On the application for the grant, the city noted it hosts an annual marathon and pumpkin festival. Just in case terrorists or organized crime targets Keene, they’ll be ready.
Because of the drug war, local agencies, along with the National Guard have been given tasks they never had to assume before, and as the criminal elements have become better armed, they too must bulk up their defensive and offensive forces. Police chief, Tim Longo, of Charlottesville believes some of the equipment is necessary, yet emphasized their department modifying their 12 rifles from automatic to semi-auto. “We really didn’t see a need to have fully automatic weapons in an urban environment,” he said. But some locations boggle the rational mind as to why they need quite so much firepower.
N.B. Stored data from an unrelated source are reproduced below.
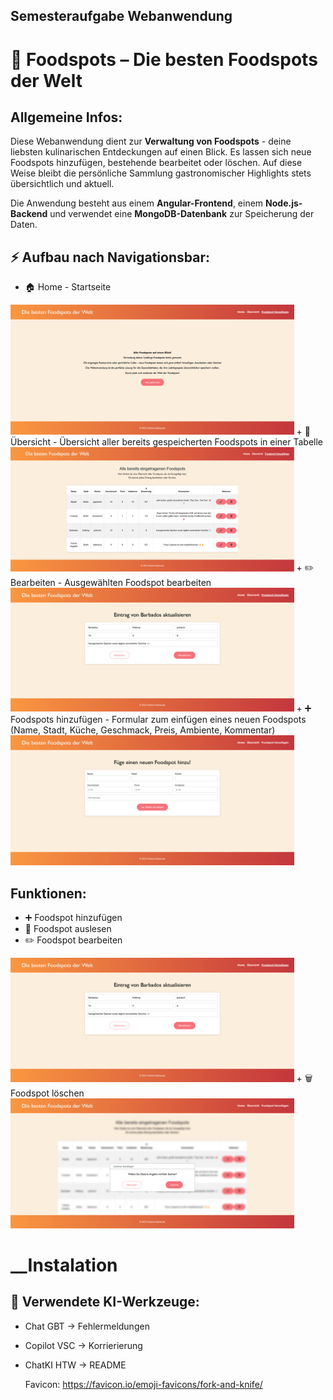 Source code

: ## Semesteraufgabe Webanwendung
# 🍴 Foodspots – Die besten Foodspots der Welt

## __Allgemeine Infos:__
Diese Webanwendung dient zur __Verwaltung von Foodspots__ - deine liebsten kulinarischen Entdeckungen auf einen Blick.
Es lassen sich neue Foodspots hinzufügen, bestehende bearbeitet oder löschen. 
Auf diese Weise bleibt die persönliche Sammlung gastronomischer Highlights stets übersichtlich und aktuell.

Die Anwendung besteht aus einem __Angular-Frontend__, einem __Node.js-Backend__ und verwendet eine __MongoDB-Datenbank__ zur Speicherung der Daten.


## __⚡ Aufbau nach Navigationsbar:__
+ 🏠 Home - Startseite  
<img src="screenshots/startseite.png" alt="Startseite-Screenshot" width="90%"/>
+ 🔎 Übersicht - Übersicht aller bereits gespeicherten Foodspots in einer Tabelle  
<img src="screenshots/uebersicht.png" alt="Übersicht-Screenshot" width="90%"/>
+ ✏️ Bearbeiten - Ausgewählten Foodspot bearbeiten 
<img src="screenshots/bearbeiten.png" alt="Bearbeiten-Screenshot" width="90%"/> 
+ ➕ Foodspots hinzufügen - Formular zum einfügen eines neuen Foodspots (Name, Stadt, Küche, Geschmack, Preis, Ambiente, Kommentar)
<img src="screenshots/hinzufuegen.png" alt="Hinzufügen-Screenshot" width="90%"/> 


## __Funktionen:__
+ ➕ Foodspot hinzufügen  
+ 🔎 Foodspot auslesen  
+ ✏️ Foodspot bearbeiten  
<img src="screenshots/bearbeiten.png" alt="Bearbeiten-Screenshot" width="90%"/>
+ 🗑️ Foodspot löschen  
<img src="screenshots/loeschen.png" alt="Löschen-Screenshot" width="90%"/>

# __Instalation

## __🤖 Verwendete KI-Werkzeuge:__
+ Chat GBT -> Fehlermeldungen
+ Copilot VSC -> Korrierierung
+ ChatKI HTW -> README


   Favicon: https://favicon.io/emoji-favicons/fork-and-knife/
   
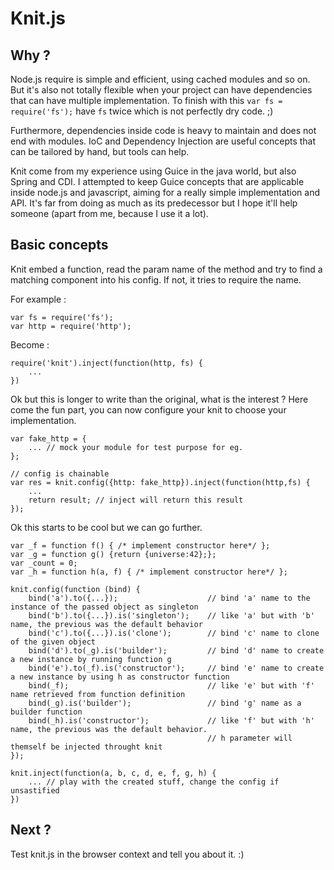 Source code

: # Knit.js

## Why ?

Node.js require is simple and efficient, using cached modules and so on. But it's also not totally flexible when your project can have dependencies that can have multiple implementation. To finish with this `var fs = require('fs');` have `fs` twice which is not perfectly dry code. ;)

Furthermore, dependencies inside code is heavy to maintain and does not end with modules. IoC and Dependency Injection are useful concepts that can be tailored by hand, but tools can help.

Knit come from my experience using Guice in the java world, but also Spring and CDI. I attempted to keep Guice concepts that are applicable inside node.js and javascript, aiming for a really simple implementation and API. It's far from doing as much as its predecessor but I hope it'll help someone (apart from me, because I use it a lot).

## Basic concepts

Knit embed a function, read the param name of the method and try to find a matching component into his config. If not, it tries to require the name.

For example :

	var fs = require('fs');
	var http = require('http');
	
Become :

	require('knit').inject(function(http, fs) {
		...
	})
	
Ok but this is longer to write than the original, what is the interest ? Here come the fun part, you can now configure your knit to choose your implementation.
	
	var fake_http = {
		... // mock your module for test purpose for eg.
	};
	
	// config is chainable
	var res = knit.config({http: fake_http}).inject(function(http,fs) {
		...
		return result; // inject will return this result
	});
	
Ok this starts to be cool but we can go further.

	var _f = function f() { /* implement constructor here*/ };
	var _g = function g() {return {universe:42};};
	var _count = 0;
	var _h = function h(a, f) { /* implement constructor here*/ };
	
	knit.config(function (bind) {
		bind('a').to({...});					// bind 'a' name to the instance of the passed object as singleton
		bind('b').to({...}).is('singleton');	// like 'a' but with 'b' name, the previous was the default behavior
		bind('c').to({...}).is('clone');		// bind 'c' name to clone of the given object
		bind('d').to(_g).is('builder');			// bind 'd' name to create a new instance by running function g 
		bind('e').to(_f).is('constructor');		// bind 'e' name to create a new instance by using h as constructor function 
		bind(_f);								// like 'e' but with 'f' name retrieved from function definition
		bind(_g).is('builder');					// bind 'g' name as a builder function
		bind(_h).is('constructor');				// like 'f' but with 'h' name, the previous was the default behavior.
		                       					// h parameter will themself be injected throught knit 
	});
	
	knit.inject(function(a, b, c, d, e, f, g, h) {
		... // play with the created stuff, change the config if unsastified
	})
	
## Next ?

Test knit.js in the browser context and tell you about it. :) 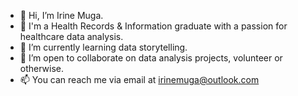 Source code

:- 👋 Hi, I’m Irine Muga.
- 👀 I'm a Health Records & Information graduate with a passion for healthcare data analysis.
- 🌱 I’m currently learning data storytelling.
- 💞️ I’m open to collaborate on data analysis projects, volunteer or otherwise.
- 📫 You can reach me via email at irinemuga@outlook.com

<!---
Imuga/Imuga is a ✨ special ✨ repository because its `README.md` (this file) appears on your GitHub profile.
You can click the Preview link to take a look at your changes.
--->

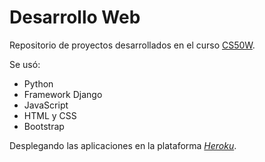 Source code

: # Desarrollo Web

Repositorio de proyectos desarrollados en el curso [CS50W](https://cs50.harvard.edu/web/2020/). 

Se usó:
* Python
* Framework Django
* JavaScript
* HTML y CSS
* Bootstrap


Desplegando las aplicaciones en la plataforma [*Heroku*](https://heroku.com/).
Rockingham County, Virginia has received a grenade launcher, and Culpepper County, a mine-resistant vehicle. Augusta County has stockpiled 154 military rifles, the most of any single agency. It’s largest city, Staunton has 23,000 people and is literally a throwback Mayberry today.
Whether you’re in Fargo, North Dakota, Fond du Lac, Wisconsin or Rising Star, Texas you are likely the recent recipient of some of the military’s best weaponry, and the latest subject in wasteful federal spending lavished across the nation. Is this really the best use of our surplus equipment and “grant” money?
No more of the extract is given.